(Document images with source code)
- Opening Delimiter -
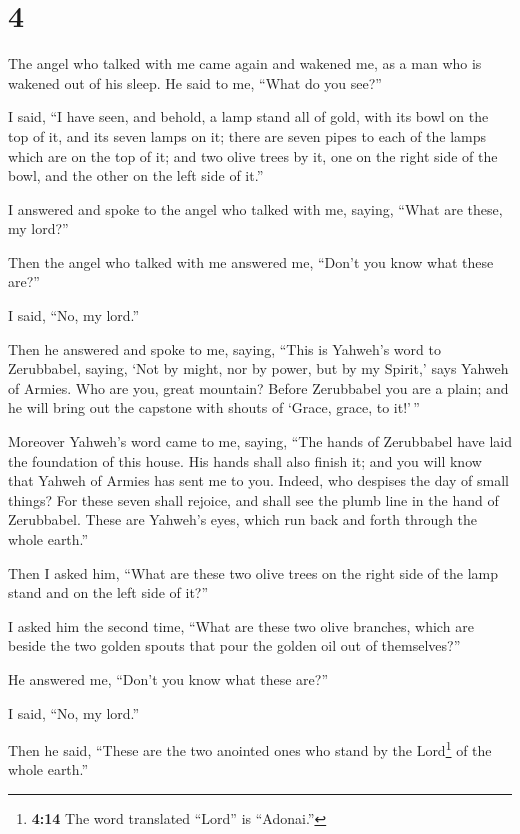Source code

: \hypertarget{section-3}{%
\section{4}\label{section-3}}

 The angel who talked with me came again and wakened me,
as a man who is wakened out of his sleep.  He said to me,
``What do you see?''

I said, ``I have seen, and behold, a lamp stand all of gold, with its
bowl on the top of it, and its seven lamps on it; there are seven pipes
to each of the lamps which are on the top of it;  and two
olive trees by it, one on the right side of the bowl, and the other on
the left side of it.''

 I answered and spoke to the angel who talked with me,
saying, ``What are these, my lord?''

 Then the angel who talked with me answered me, ``Don't
you know what these are?''

I said, ``No, my lord.''

 Then he answered and spoke to me, saying, ``This is
Yahweh's word to Zerubbabel, saying, `Not by might, nor by power, but by
my Spirit,' says Yahweh of Armies.  Who are you, great
mountain? Before Zerubbabel you are a plain; and he will bring out the
capstone with shouts of `Grace, grace, to it!'\,''

 Moreover Yahweh's word came to me, saying, 
``The hands of Zerubbabel have laid the foundation of this house. His
hands shall also finish it; and you will know that Yahweh of Armies has
sent me to you.  Indeed, who despises the day of small
things? For these seven shall rejoice, and shall see the plumb line in
the hand of Zerubbabel. These are Yahweh's eyes, which run back and
forth through the whole earth.''

 Then I asked him, ``What are these two olive trees on
the right side of the lamp stand and on the left side of it?''

 I asked him the second time, ``What are these two olive
branches, which are beside the two golden spouts that pour the golden
oil out of themselves?''

 He answered me, ``Don't you know what these are?''

I said, ``No, my lord.''

 Then he said, ``These are the two anointed ones who
stand by the Lord\footnote{\textbf{4:14} The word translated ``Lord'' is
  ``Adonai.''} of the whole earth.''

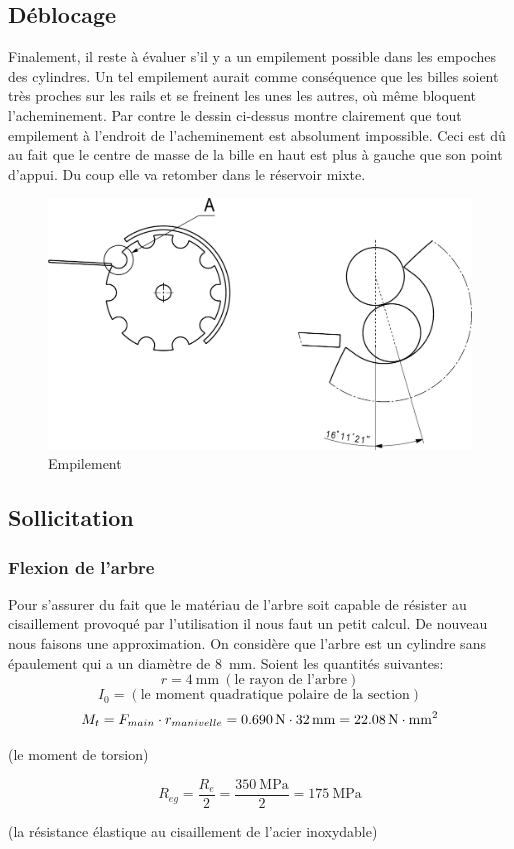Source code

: \subsection{Déblocage}
Finalement, il reste à évaluer s'il y a un empilement possible dans les empoches des cylindres. Un tel empilement aurait comme conséquence que les billes soient très proches sur les rails et se freinent les unes les autres, où même bloquent l'acheminement. Par contre le dessin ci-dessus montre clairement que tout empilement à l'endroit de l'acheminement est absolument impossible. Ceci est dû au fait que le centre de masse de la bille en haut est plus à gauche que son point d'appui. Du coup elle va retomber dans le réservoir mixte.
\begin{figure}
    \centering
    \includegraphics[width=\textwidth]{Graphics/Dessins_justification_Leon/DESSIN_EMPILEMENT_FAUSSE_COTE.pdf}
    \caption{Empilement}
\end{figure}

\subsection{Sollicitation}
\subsubsection{Flexion de l'arbre}
Pour s'assurer du fait que le matériau de l'arbre soit capable de résister au cisaillement provoqué par l'utilisation il nous faut un petit calcul. De nouveau nous faisons une approximation. On considère que l'arbre est un cylindre sans épaulement qui a un diamètre de \SI{8}{\milli\metre}.
Soient les quantités suivantes:\\
\[r = \SI{4}{\milli\metre} \ (\text{le rayon de l'arbre})\]
\[I_{0} =  (\text{le moment quadratique polaire de la section}) \]
\[M_{t} =  \mit F_{main}\mit \cdot r_{manivelle} = \SI{0.690}{\N}\cdot\SI{32}{\milli\metre} = \SI{22.08}{\N\cdot mm^2} \]
\begin{center}
(le moment de torsion)
\end{center}
\[R_{eg} = \frac{R_{e}}{2} = \frac{\SI{350}{\mega\pascal}}{2} = \SI{175}{\mega\pascal}\]
\begin{center}
(la résistance élastique au cisaillement de l'acier inoxydable)   
\end{center}

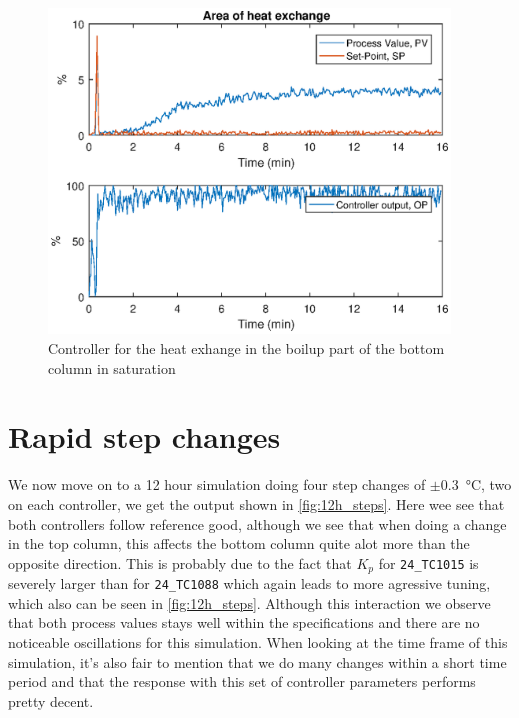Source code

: \begin{figure}[ht!]
	\centering
	\includegraphics[width=0.95\textwidth]{fig/results/lc1028_saturated.eps}
	\caption{Controller for the heat exhange in the boilup part of the bottom column in saturation}
	\label{fig:lc1028_saturated}
\end{figure}

\clearpage
\section{Rapid step changes}
We now move on to a 12 hour simulation doing four step changes of $\pm$\SI{0.3}{\degreeCelsius}, two on each controller, we get the output shown in \autoref{fig:12h_steps}. Here wee see that both controllers follow reference good, although we see that when doing a change in the top column, this affects the bottom column quite alot more than the opposite direction. This is probably due to the fact that $K_p$ for \texttt{24\_TC1015} is severely larger than for \texttt{24\_TC1088} which again leads to more agressive tuning, which also can be seen in \autoref{fig:12h_steps}. Although this interaction we observe that both process values stays well within the specifications and there are no noticeable oscillations for this simulation. When looking at the time frame of this simulation, it's also fair to mention that we do many changes within a short time period and that the response with this set of controller parameters performs pretty decent.

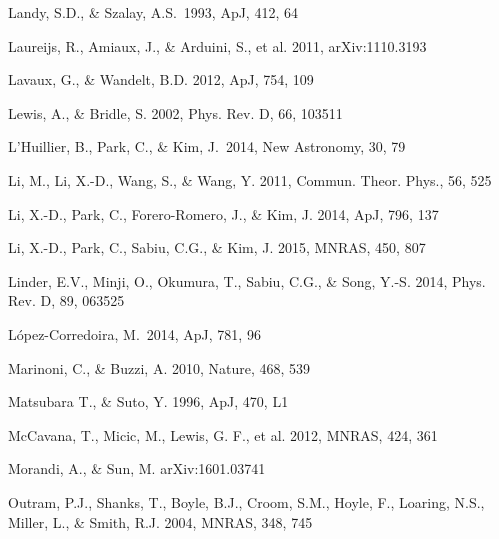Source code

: \documentclass[iop]{emulateapj}
\begin{document}
\begin{thebibliography}{}
Landy, S.D., \& Szalay, A.S.\ 1993, ApJ, 412, 64 

Laureijs, R., Amiaux, J., \& Arduini, S., et al. 2011, arXiv:1110.3193

Lavaux, G., \& Wandelt, B.D. 2012, ApJ, 754, 109  


Lewis, A., \& Bridle, S. 2002, Phys. Rev. D, 66, 103511

L'Huillier, B., Park, C., \& Kim, J.\ 2014, New Astronomy, 30, 79 

Li, M., Li, X.-D., Wang, S., \& Wang, Y. 2011, Commun. Theor. Phys., 56, 525

Li, X.-D., Park, C., Forero-Romero, J., \& Kim, J. 2014, ApJ, 796, 137

Li, X.-D., Park, C., Sabiu, C.G., \& Kim, J. 2015, MNRAS, 450, 807 


Linder, E.V., Minji, O., Okumura, T., Sabiu, C.G., \& Song, Y.-S. 2014, Phys. Rev. D, 89, 063525  

L{\'o}pez-Corredoira, M.\ 2014, ApJ, 781, 96 

Marinoni, C., \& Buzzi, A. 2010, Nature, 468, 539  

Matsubara T., \& Suto, Y. 1996, ApJ, 470, L1  

McCavana, T., Micic, M., Lewis, G. F., et al. 2012, MNRAS, 424, 361


Morandi, A., \& Sun, M. arXiv:1601.03741


Outram, P.J., Shanks, T., Boyle, B.J., Croom, S.M., Hoyle, F., Loaring, N.S., 
Miller, L., \& Smith, R.J. 2004, MNRAS, 348, 745  



\end{thebibliography}
\end{document}
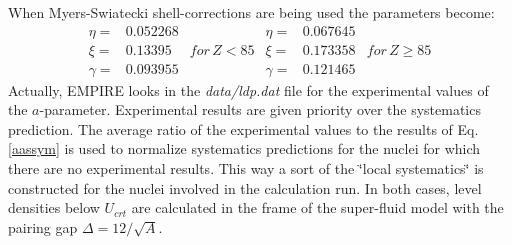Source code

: \documentclass[twocolumn,amsmath,amssymb,10pt,groupedaddress,a4paper]{revtex4}
\begin{document}
When Myers-Swiatecki shell-corrections are being used the parameters
become:\begin{equation}
\begin{array}{ccc}
\eta= & 0.052268\\
\xi= & 0.13395 & for\, Z<85\\
\gamma= & 0.093955\end{array}\begin{array}{ccc}
\eta= & 0.067645\\
\xi= & 0.173358 & for\, Z\geq85\\
\gamma= & 0.121465\end{array}\end{equation}
Actually, EMPIRE looks in the \emph{data/ldp.dat} file for the experimental
values of the $a$-parameter. Experimental results are given priority
over the systematics prediction. The average ratio of the experimental
values to the results of Eq. \ref{aassym} is used to normalize systematics
predictions for the nuclei for which there are no experimental results.
This way a sort of the \char`\"{}local systematics\char`\"{} is constructed
for the nuclei involved in the calculation run. In both cases, level
densities below $U_{crt}$ are calculated
in the frame of the super-fluid model \cite{igna} with the pairing
gap $\Delta=12/\sqrt{A}$.
\end{document}
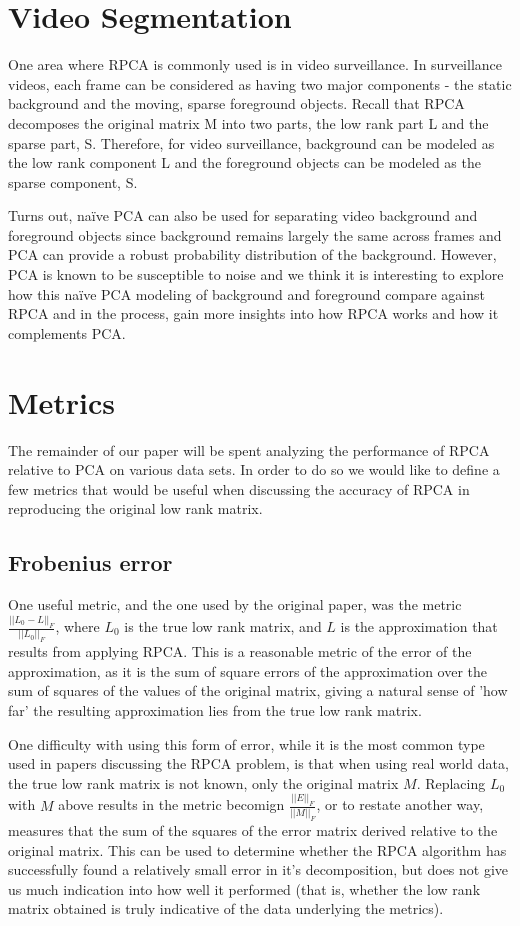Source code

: \documentclass[11pt]{scrartcl} %
\theoremstyle{plain}
\begin{document}
\section{Video Segmentation}

One area where RPCA is commonly used is in video surveillance. In surveillance videos, each frame can be considered as having two major components - the static background and the moving, sparse foreground objects. Recall that RPCA decomposes the original matrix M into two parts, the low rank part L and the sparse part, S. Therefore, for video surveillance, background can be modeled as the low rank component L and the foreground objects can be modeled as the sparse component, S.

Turns out, naïve PCA can also be used for separating video background and foreground objects since background remains largely the same across frames and PCA can provide a robust probability distribution of the background. However, PCA is known to be susceptible to noise and we think it is interesting to explore how this naïve PCA modeling of background and foreground compare against RPCA and in the process, gain more insights into how RPCA works and how it complements PCA.

\section{Metrics}
The remainder of our paper will be spent analyzing the performance of RPCA relative to PCA on various data sets. In order to do so we would like to define a few metrics that would be useful when discussing the accuracy of RPCA in reproducing the original low rank matrix.

\subsection{Frobenius error}
One useful metric, and the one used by the original paper, was the metric $\frac{||L_0 - L||_F}{||L_0||_F}$, where $L_0$ is the true low rank matrix, and $L$ is the approximation that results from applying RPCA. This is a reasonable metric of the error of the approximation, as it is the sum of square errors of the approximation over the sum of squares of the values of the original matrix, giving a natural sense of 'how far' the resulting approximation lies from the true low rank matrix.

One difficulty with using this form of error, while it is the most common type used in papers discussing the RPCA problem, is that when using real world data, the true low rank matrix is not known, only the original matrix $M$. Replacing $L_0$ with $M$ above results in the metric becomign $\frac{||E||_F}{||M||_F}$, or to restate another way, measures that the sum of the squares of the error matrix derived relative to the original matrix. This can be used to determine whether the RPCA algorithm has successfully found a relatively small error in it's decomposition, but does not give us much indication into how well it performed (that is, whether the low rank matrix obtained is truly indicative of the data underlying the metrics).
\end{document}
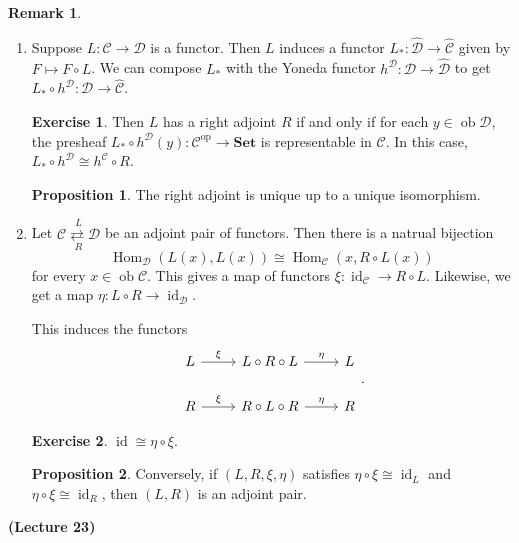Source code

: \documentclass[10pt,letterpaper,cm]{nupset}
\theoremstyle{definition}
\newtheorem{remark}{Remark}
\newtheorem{prop}{Proposition}
\newtheorem{exercise}{Exercise}
\newcommand{\1}{\mathbf{1}}
\renewcommand{\c}{\mathscr{C}}
\renewcommand{\d}{\mathscr{D}}
\newcommand{\0}{\vec 0}
\DeclareMathOperator{\id}{id}
\DeclareMathOperator{\op}{op}
\DeclareMathOperator{\ob}{ob}
\DeclareMathOperator{\Hom}{Hom}
\begin{document}
\begin{remark} $ $
\begin{enumerate}
\item Suppose $L : \c \to \d$ is a functor. Then $L$ induces a functor $L_{\ast} : \widehat{\d} \to \widehat{\c}$ given by $F \mapsto F \circ L$. We can compose $L_{\ast}$ with the Yoneda functor $h^{\d} : \d \to \widehat{\d}$ to get $L_{\ast} \circ h^{\d} : \d \to \widehat{\c}$. 
\begin{exercise} Then $L$ has a right adjoint $R$  if and only if for each $y \in \ob \d$, the presheaf $L_{\ast} \circ h^{\d}(y) : \c^{\op} \to \mathbf{Set}$ is representable in $\c$. In this case, $L_{\ast} \circ h^{\d} \cong h^{\c} \circ R$.
\end{exercise}
\begin{prop}
The right adjoint is unique up to a unique isomorphism.
\end{prop}
\item Let $\overset{L}{\underset{R}{\c \rightleftarrows \d}}$ be an adjoint pair of functors. Then there is a natrual bijection $$\Hom_{\d}(L(x), L(x)) \cong \Hom_{\c}(x, R \circ L(x))$$ for every $x\in \ob \c$. This gives a map of functors $\xi : \id_{\c} \to R \circ L$. Likewise, we get a map $\eta : L \circ R \to \id_{\d}$.

This induces the functors 
\[
\begin{tikzcd}
L \arrow[r, "\xi"] & L \circ R \circ L \arrow[r, "\eta"] & L \\
R \arrow[r, "\xi"] & R\circ L \circ R \arrow[r, "\eta"] & R
\end{tikzcd}
.\]
\begin{exercise}
$\id \cong \eta \circ \xi$.
\end{exercise}
\begin{prop}
Conversely, if $(L, R, \xi, \eta)$ satisfies $\eta \circ \xi \cong \id_L$ and $\eta \circ \xi \cong \id_R$, then $(L, R)$ is an adjoint pair.
\end{prop}
\end{enumerate}
\end{remark}

\begin{center}
{\textbf{(Lecture 23)}}
\end{center}
\end{document}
- Closing Delimiter -
— Work to be completed —
All lines in the data above from the one with "Then the angel" through the one with "Moreover Yahweh's word" must be repeated exactly, and no others.

— Final answer —
 Then the angel who talked with me answered me, ``Don't
you know what these are?''

I said, ``No, my lord.''

 Then he answered and spoke to me, saying, ``This is
Yahweh's word to Zerubbabel, saying, `Not by might, nor by power, but by
my Spirit,' says Yahweh of Armies.  Who are you, great
mountain? Before Zerubbabel you are a plain; and he will bring out the
capstone with shouts of `Grace, grace, to it!'\,''

 Moreover Yahweh's word came to me, saying, 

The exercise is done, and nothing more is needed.